WHAT IS BEING ASKED: Line by line, set down the records below from the first line through the line containing "top bar, select". Omit the pictures.

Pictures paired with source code
________________________________________

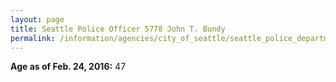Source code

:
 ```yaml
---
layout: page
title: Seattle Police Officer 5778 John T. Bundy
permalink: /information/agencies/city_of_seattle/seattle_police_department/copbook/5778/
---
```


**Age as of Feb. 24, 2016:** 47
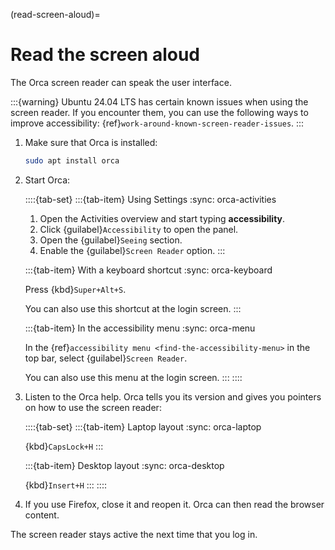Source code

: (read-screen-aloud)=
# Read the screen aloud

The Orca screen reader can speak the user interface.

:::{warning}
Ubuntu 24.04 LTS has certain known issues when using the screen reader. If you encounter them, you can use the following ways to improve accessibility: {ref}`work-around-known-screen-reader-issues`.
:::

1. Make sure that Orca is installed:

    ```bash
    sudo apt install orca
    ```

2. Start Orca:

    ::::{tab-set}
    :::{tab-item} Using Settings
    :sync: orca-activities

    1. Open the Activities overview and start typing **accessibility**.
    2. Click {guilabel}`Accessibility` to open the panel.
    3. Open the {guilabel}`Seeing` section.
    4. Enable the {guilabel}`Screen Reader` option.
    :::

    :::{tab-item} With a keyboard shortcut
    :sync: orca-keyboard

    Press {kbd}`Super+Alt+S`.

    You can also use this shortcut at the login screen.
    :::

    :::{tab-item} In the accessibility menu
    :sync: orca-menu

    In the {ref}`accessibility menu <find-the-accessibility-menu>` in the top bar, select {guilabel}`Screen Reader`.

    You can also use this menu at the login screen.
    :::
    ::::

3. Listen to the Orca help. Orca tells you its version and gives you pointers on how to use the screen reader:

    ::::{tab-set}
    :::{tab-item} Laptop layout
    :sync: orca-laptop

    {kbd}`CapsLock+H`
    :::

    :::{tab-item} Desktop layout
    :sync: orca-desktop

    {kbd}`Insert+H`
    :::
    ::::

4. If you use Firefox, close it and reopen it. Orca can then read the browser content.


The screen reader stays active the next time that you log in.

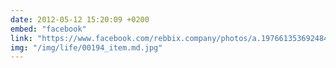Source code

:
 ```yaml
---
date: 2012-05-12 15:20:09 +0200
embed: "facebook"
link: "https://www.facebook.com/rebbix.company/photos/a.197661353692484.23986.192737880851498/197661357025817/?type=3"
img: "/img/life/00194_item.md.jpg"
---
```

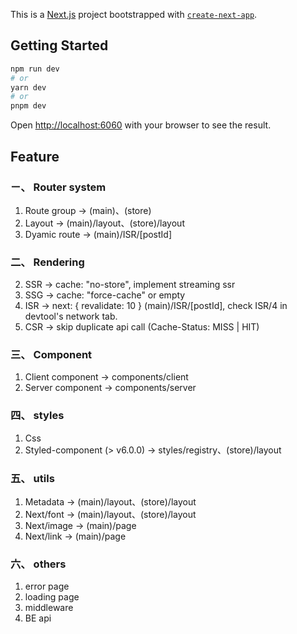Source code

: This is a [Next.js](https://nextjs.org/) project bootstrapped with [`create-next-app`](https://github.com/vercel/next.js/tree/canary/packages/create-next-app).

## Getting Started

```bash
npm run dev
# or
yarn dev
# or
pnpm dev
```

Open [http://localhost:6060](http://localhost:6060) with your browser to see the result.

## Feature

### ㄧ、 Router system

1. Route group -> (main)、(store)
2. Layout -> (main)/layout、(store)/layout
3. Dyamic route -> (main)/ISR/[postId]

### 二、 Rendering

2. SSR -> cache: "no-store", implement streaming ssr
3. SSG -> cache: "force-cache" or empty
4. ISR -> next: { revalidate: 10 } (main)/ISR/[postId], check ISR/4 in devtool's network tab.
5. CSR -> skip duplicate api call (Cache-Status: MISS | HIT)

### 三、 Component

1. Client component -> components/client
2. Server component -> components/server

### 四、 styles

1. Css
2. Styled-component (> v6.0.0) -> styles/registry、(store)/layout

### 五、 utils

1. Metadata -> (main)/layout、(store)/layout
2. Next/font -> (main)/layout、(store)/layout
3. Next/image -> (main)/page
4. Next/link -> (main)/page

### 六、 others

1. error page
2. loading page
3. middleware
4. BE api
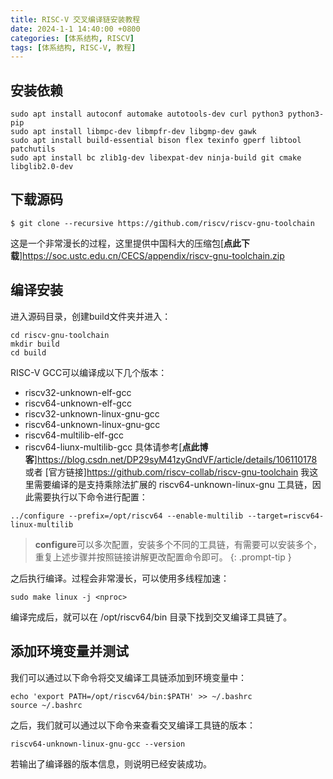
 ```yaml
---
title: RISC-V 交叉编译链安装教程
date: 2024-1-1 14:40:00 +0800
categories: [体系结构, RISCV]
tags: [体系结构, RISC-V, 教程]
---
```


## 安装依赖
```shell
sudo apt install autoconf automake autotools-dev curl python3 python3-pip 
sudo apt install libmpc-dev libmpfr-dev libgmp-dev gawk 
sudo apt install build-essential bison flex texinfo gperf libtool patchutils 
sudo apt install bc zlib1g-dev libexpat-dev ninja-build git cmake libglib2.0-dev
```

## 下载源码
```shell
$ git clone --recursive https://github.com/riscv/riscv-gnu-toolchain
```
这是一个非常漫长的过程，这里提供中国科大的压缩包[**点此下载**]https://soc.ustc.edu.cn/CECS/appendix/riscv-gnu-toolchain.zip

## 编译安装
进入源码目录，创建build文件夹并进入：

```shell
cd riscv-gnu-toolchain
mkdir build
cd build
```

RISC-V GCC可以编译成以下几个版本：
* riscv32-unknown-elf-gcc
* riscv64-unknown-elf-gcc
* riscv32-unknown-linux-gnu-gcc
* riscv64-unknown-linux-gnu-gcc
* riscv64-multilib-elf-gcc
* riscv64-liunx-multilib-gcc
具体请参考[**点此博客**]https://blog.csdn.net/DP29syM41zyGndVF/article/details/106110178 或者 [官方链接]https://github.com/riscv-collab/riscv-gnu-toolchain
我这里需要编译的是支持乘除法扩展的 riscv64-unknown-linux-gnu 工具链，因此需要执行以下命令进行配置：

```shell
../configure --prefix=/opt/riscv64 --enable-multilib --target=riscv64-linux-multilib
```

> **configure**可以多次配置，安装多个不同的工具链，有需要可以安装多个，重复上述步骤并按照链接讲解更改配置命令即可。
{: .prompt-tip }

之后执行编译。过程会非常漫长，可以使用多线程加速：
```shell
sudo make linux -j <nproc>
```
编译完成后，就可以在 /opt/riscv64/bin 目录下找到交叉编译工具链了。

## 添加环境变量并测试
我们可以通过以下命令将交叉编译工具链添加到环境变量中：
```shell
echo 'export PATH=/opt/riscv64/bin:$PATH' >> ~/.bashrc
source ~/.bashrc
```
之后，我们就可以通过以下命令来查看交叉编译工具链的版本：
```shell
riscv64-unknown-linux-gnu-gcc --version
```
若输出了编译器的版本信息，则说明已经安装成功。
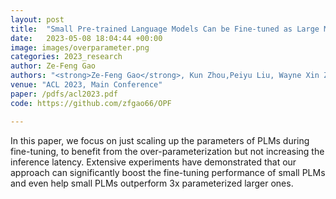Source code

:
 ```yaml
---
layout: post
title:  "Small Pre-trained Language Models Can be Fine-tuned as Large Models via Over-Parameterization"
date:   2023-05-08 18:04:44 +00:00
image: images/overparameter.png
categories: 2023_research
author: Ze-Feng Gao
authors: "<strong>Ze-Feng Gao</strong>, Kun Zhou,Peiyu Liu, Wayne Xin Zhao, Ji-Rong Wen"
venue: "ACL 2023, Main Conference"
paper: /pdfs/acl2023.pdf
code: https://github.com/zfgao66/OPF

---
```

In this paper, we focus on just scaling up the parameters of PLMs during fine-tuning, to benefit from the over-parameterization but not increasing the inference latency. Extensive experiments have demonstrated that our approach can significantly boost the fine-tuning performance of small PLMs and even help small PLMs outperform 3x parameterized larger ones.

________________________________________

RESPONSE:
Source code

:
 ```yaml
---
layout: page
title: Seattle Police Officer 5778 John T. Bundy
permalink: /information/agencies/city_of_seattle/seattle_police_department/copbook/5778/
---
```


**Age as of Feb. 24, 2016:** 47
Source code

: (read-screen-aloud)=
# Read the screen aloud

The Orca screen reader can speak the user interface.

:::{warning}
Ubuntu 24.04 LTS has certain known issues when using the screen reader. If you encounter them, you can use the following ways to improve accessibility: {ref}`work-around-known-screen-reader-issues`.
:::

1. Make sure that Orca is installed:

    ```bash
    sudo apt install orca
    ```

2. Start Orca:

    ::::{tab-set}
    :::{tab-item} Using Settings
    :sync: orca-activities

    1. Open the Activities overview and start typing **accessibility**.
    2. Click {guilabel}`Accessibility` to open the panel.
    3. Open the {guilabel}`Seeing` section.
    4. Enable the {guilabel}`Screen Reader` option.
    :::

    :::{tab-item} With a keyboard shortcut
    :sync: orca-keyboard

    Press {kbd}`Super+Alt+S`.

    You can also use this shortcut at the login screen.
    :::

    :::{tab-item} In the accessibility menu
    :sync: orca-menu

    In the {ref}`accessibility menu <find-the-accessibility-menu>` in the top bar, select {guilabel}`Screen Reader`.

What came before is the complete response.